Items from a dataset

=-=-=

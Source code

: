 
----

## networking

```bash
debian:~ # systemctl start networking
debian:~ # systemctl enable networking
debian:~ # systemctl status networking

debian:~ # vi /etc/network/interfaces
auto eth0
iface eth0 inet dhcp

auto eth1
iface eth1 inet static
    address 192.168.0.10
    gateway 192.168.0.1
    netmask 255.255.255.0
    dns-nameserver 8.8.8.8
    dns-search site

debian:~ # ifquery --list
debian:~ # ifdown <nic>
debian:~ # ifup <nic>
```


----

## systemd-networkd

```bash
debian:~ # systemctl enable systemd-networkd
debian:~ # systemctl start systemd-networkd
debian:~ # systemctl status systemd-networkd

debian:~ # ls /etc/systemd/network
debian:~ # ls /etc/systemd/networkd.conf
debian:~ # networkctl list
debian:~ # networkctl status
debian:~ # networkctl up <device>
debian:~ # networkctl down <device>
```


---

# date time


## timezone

=-=-=

Copy the records above. Leave out nothing.

Response for this exercise:
Source code

: 
----

## networking

```bash
debian:~ # systemctl start networking
debian:~ # systemctl enable networking
debian:~ # systemctl status networking

debian:~ # vi /etc/network/interfaces
auto eth0
iface eth0 inet dhcp

auto eth1
iface eth1 inet static
    address 192.168.0.10
    gateway 192.168.0.1
    netmask 255.255.255.0
    dns-nameserver 8.8.8.8
    dns-search site

debian:~ # ifquery --list
debian:~ # ifdown <nic>
debian:~ # ifup <nic>
```


----

## systemd-networkd

```bash
debian:~ # systemctl enable systemd-networkd
debian:~ # systemctl start systemd-networkd
debian:~ # systemctl status systemd-networkd

debian:~ # ls /etc/systemd/network
debian:~ # ls /etc/systemd/networkd.conf
debian:~ # networkctl list
debian:~ # networkctl status
debian:~ # networkctl up <device>
debian:~ # networkctl down <device>
```


---

# date time


## timezone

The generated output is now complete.